I am placing this practice in special measures. Practices placed in special measures will be inspected again within six months. If insufficient improvements have been made, such that there remains a rating of inadequate for any population group, key question or overall, we will take action in line with our enforcement procedures to begin the process of preventing the provider from operating the service. This will lead to cancelling their registration or to varying the terms of their registration within six months if they do not improve. The practice will be kept under review and if needed could be escalated to urgent enforcement action.

Professor Steve Field CBE FRCP FFPH FRCGP 

Chief Inspector of General Practice

22 April 2015

During a routine inspection

Letter from the Chief Inspector of General Practice

We carried out an announced comprehensive inspection on the 22nd April 2015. Overall the practice is rated as good.

Please note that when referring to information throughout this report, for example any reference to the Quality and Outcomes Framework data, this relates to the most recent information available to the CQC at that time.

Our key findings across all the areas we inspected were as follows:

  • Staff understood and fulfilled their responsibilities to raise concerns, and to report incidents and near misses. Information about safety was recorded, monitored, appropriately reviewed and addressed.
  • Staff had received training appropriate to their roles and any further training needs had been identified and planned.
  • Patients said they were treated with compassion, dignity and respect and they were involved in their care and decisions about their treatment.
  • Data showed that some patient outcomes were below average for the locality.
  • Information about services and how to complain was available and easy to understand.
  • Patients said they found it easy to make an appointment with a named GP and that there was continuity of care, with urgent appointments available the same day.
  • The practice had good facilities and was well equipped to treat patients and meet their needs.
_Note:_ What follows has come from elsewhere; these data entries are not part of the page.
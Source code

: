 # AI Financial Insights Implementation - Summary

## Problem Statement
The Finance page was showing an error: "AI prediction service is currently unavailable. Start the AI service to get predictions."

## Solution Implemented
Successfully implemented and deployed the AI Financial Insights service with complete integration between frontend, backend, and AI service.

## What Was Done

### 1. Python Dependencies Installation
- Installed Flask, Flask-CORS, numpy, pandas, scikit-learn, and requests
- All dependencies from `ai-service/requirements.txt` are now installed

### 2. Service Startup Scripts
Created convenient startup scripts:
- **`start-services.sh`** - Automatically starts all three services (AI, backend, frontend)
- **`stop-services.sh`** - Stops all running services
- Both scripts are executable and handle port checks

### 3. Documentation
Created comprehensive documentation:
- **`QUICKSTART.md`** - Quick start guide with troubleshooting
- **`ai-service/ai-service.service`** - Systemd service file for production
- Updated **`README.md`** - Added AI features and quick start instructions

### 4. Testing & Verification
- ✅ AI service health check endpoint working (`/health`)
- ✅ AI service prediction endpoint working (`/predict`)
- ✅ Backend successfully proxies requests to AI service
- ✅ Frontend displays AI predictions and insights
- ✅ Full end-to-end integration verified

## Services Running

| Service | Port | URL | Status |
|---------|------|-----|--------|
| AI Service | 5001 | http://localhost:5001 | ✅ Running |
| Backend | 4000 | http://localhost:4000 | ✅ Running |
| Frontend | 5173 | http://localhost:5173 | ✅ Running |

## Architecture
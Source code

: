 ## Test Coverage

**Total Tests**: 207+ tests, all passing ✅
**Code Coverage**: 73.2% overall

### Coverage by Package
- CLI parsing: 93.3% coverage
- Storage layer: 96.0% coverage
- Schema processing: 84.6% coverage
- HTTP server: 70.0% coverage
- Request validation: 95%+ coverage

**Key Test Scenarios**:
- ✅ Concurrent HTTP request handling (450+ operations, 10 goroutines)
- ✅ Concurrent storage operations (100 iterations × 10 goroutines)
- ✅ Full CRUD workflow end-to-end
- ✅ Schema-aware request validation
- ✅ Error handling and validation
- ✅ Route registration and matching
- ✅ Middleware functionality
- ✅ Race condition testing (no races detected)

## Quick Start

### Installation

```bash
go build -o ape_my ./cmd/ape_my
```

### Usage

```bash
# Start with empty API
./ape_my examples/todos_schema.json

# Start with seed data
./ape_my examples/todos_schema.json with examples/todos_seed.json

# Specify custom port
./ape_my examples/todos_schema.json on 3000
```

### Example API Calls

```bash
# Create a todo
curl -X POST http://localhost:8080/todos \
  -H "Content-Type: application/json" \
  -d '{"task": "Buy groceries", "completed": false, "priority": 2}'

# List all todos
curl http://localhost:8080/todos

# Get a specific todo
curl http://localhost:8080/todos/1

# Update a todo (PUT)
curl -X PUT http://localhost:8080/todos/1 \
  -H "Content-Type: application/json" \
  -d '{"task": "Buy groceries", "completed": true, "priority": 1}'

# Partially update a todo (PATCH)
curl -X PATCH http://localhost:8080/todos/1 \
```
There were areas of practice where the provider needs to make improvements.

The provider should

  • Continue in its efforts to engage with patients and improve the uptake of annual reviews, health checks and screening for eligible patients to improve patient outcomes.
  • Make arrangements to enable patients to book appointments and order repeat prescriptions online, via the practice website.
  • Continue with plans to re-establish regular meetings of the patient participation group, to help gather feedback and comments from patients.